Dla kogo i czy to potrzebne?
Dynafit Ultra 50 GTX to buty dla biegaczy lubiących mniejszy poziom amortyzacji, bieganie na lekko i bardziej naturalne czucie podłoża. Raczej dla osób o szerszej stopie, którym nie przeszkadzają buty płytkie. Jak wspominałem, buty sprawiają drapieżne wrażenie i w mojej opinii nie są do człapania kilometrów po parku, co zresztą sugeruje hasło znajdujące się na wkładkach wewnętrznych - "No Pain No Gain". Rozwiną skrzydła w górzystym terenie.

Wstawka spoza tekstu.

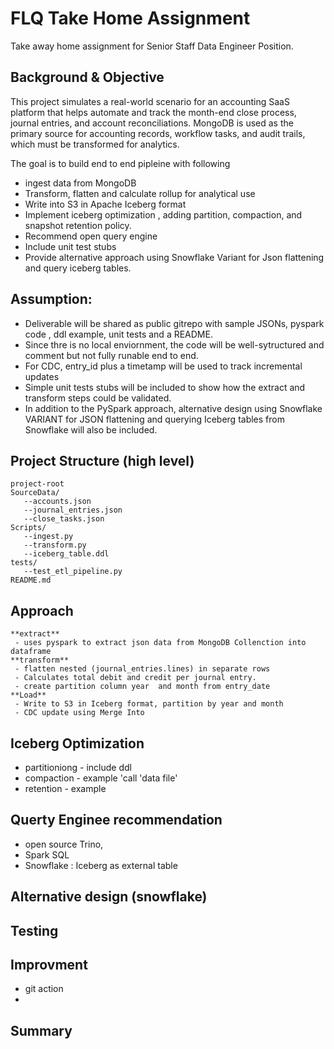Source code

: # FLQ Take Home Assignment
Take away home assignment for Senior Staff Data Engineer Position. 

## Background & Objective

This project simulates a real-world scenario for an accounting SaaS platform that helps automate and track the month-end close process, journal entries, and account reconciliations. MongoDB is used as the primary source for accounting records, workflow tasks, and audit trails, which must be transformed for analytics.

 The goal  is to build end to end pipleine with following
 - ingest data from MongoDB
 - Transform, flatten and calculate rollup for analytical use
 - Write into S3 in Apache Iceberg format
 - Implement iceberg optimization , adding partition, compaction, and snapshot retention policy.
 - Recommend open query engine 
 - Include unit test stubs
 - Provide alternative approach using Snowflake Variant for Json flattening and query iceberg tables.

## Assumption:

   - Deliverable will be shared as public gitrepo with sample JSONs, pyspark code , ddl example, unit tests and a README.
   - Since thre is no local enviornment, the code will be well-sytructured and comment but not fully runable end to end.
   - For CDC, entry_id plus a timetamp will be used to track incremental updates
   - Simple unit tests stubs will be included to show how the extract and transform steps could be validated.
   - In addition to the PySpark approach,  alternative design using Snowflake VARIANT for JSON flattening and querying Iceberg tables from Snowflake will also be
included.

  
## Project Structure (high level)
    project-root
    SourceData/
       --accounts.json
       --journal_entries.json
       --close_tasks.json
    Scripts/
       --ingest.py
       --transform.py
       --iceberg_table.ddl
    tests/
       --test_etl_pipeline.py
    README.md  

## Approach
    **extract**
     - uses pyspark to extract json data from MongoDB Collenction into dataframe
    **transform**
     - flatten nested (journal_entries.lines) in separate rows
     - Calculates total debit and credit per journal entry.
     - create partition column year  and month from entry_date
    **Load**
     - Write to S3 in Iceberg format, partition by year and month
     - CDC update using Merge Into 
      
     
## Iceberg Optimization
   - partitioniong - include ddl 
   - compaction - example 'call 'data file'
   - retention - example
## Querty Enginee recommendation 
   - open source Trino,
   - Spark SQL
   - Snowflake : Iceberg as external table
## Alternative design (snowflake)

## Testing

## Improvment 
   - git action
   - 
## Summary
 
    
    
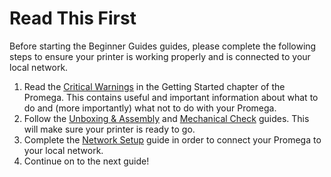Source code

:# Read This First

Before starting the Beginner Guides guides, please complete the following steps to ensure your printer is working properly and is connected to your local network.

1. Read the [Critical Warnings](https://promega.printm3d.com/~/edit/drafts/-LOsd42LlDMsCQgG4bzO/getting-started-1/critical-warnings-and-information) in the Getting Started chapter of the Promega. This contains useful and important information about what to do and \(more importantly\) what not to do with your Promega.
2. Follow the [Unboxing & Assembly](https://promega.printm3d.com/~/edit/drafts/-LOsd42LlDMsCQgG4bzO/getting-started-1/unboxing-and-assembly) and [Mechanical Check](https://promega.printm3d.com/~/edit/drafts/-LOsd42LlDMsCQgG4bzO/getting-started-1/mechanical-check) guides. This will make sure your printer is ready to go.
3. Complete the [Network Setup](https://promega.printm3d.com/~/edit/drafts/-LOsd42LlDMsCQgG4bzO/getting-started/network-setup) guide in order to connect your Promega to your local network.
4. Continue on to the next guide!

​

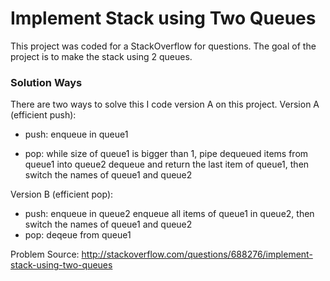 # Implement Stack using Two Queues

This project was coded for a StackOverflow for questions. The goal of the project is to make the stack using 2 queues.

### Solution Ways
There are two ways to solve this I code version A on this project.
 Version A (efficient push):
   - push:
      enqueue in queue1

  - pop:
     while size of queue1 is bigger than 1, pipe dequeued items from queue1 into queue2
     dequeue and return the last item of queue1, then switch the names of queue1 and queue2

Version B (efficient pop):
  - push:
    enqueue in queue2
    enqueue all items of queue1 in queue2, then switch the names of queue1 and queue2
  - pop:
    deqeue from queue1

Problem Source: http://stackoverflow.com/questions/688276/implement-stack-using-two-queues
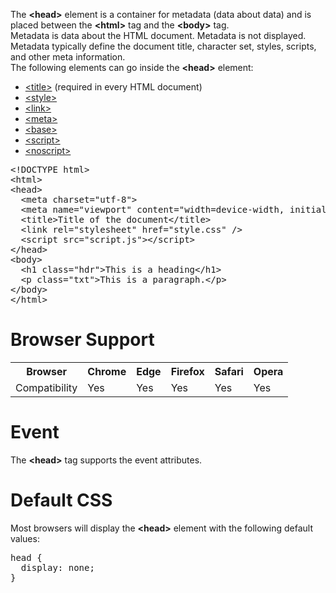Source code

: The <b>&lt;head&gt;</b> element is a container for metadata (data about data) and is placed between the <b>&lt;html&gt;</b> tag and the <b>&lt;body&gt;</b> tag.
<br>
Metadata is data about the HTML document. Metadata is not displayed.
<br>
Metadata typically define the document title, character set, styles, scripts, and other meta information.
<br>
The following elements can go inside the <b>&lt;head&gt;</b> element:
<ul>
  <li><a href="title.md">&lt;title&gt;</a> (required in every HTML document)</li>
  <li><a href="style.md">&lt;style&gt;</a></li>
  <li><a href="link.md">&lt;link&gt;</a></li>
  <li><a href="meta.md">&lt;meta&gt;</a></li>
  <li><a href="base.md">&lt;base&gt;</a></li>
  <li><a href="script.md">&lt;script&gt;</a></li>
  <li><a href="noscript.md">&lt;noscript&gt;</a></li>
</ul>
<pre>
&lt;!DOCTYPE html&gt;
&lt;html&gt;
&lt;head&gt;
  &lt;meta charset="utf-8"&gt;
  &lt;meta name="viewport" content="width=device-width, initial-scale=1.0"&gt;
  &lt;title&gt;Title of the document&lt;/title&gt;
  &lt;link rel="stylesheet" href="style.css" /&gt;
  &lt;script src="script.js"&gt;&lt;/script&gt;
&lt;/head&gt;
&lt;body&gt;
  &lt;h1 class="hdr"&gt;This is a heading&lt;/h1&gt;
  &lt;p class="txt"&gt;This is a paragraph.&lt;/p&gt;
&lt;/body&gt;
&lt;/html&gt;
</pre>
<h1>Browser Support</h1>
<table class="ws-table-all notranslate">
  <tr>
    <th>Browser</th>
    <th>Chrome</th>
    <th>Edge</th>
    <th>Firefox</th>
    <th>Safari</th>
    <th>Opera</th>
  </tr>
  <tr>
    <td>Compatibility</td>
    <td>Yes</td>
    <td>Yes</td>
    <td>Yes</td>
    <td>Yes</td>
    <td>Yes</td>
  </tr>
</table>
<h1>Event</h1>
The <b>&lt;head&gt;</b> tag supports the event attributes.
<h1>Default CSS</h1>
Most browsers will display the <b>&lt;head&gt;</b> element with the following default values:
<pre>
head {
  display: none;
}
</pre>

Co zaś się tyczy samej membrany to przyznaję – przekonałem się do niej. Jest to bardzo wygodne rozwiązanie. Z pewnością sprawdzi się u osób, którym łatwo marzną stopy. W takich butach jest po prostu cieplej. Poza tym muszę przyznać, że to naprawdę miłe uczucie kiedy w domu zdejmujemy buty, by odkryć suche skarpetki i to po treningu w głębokim, mokrym śniegu. Amatorzy pieszych wędrówek także będą z nich zadowoleni.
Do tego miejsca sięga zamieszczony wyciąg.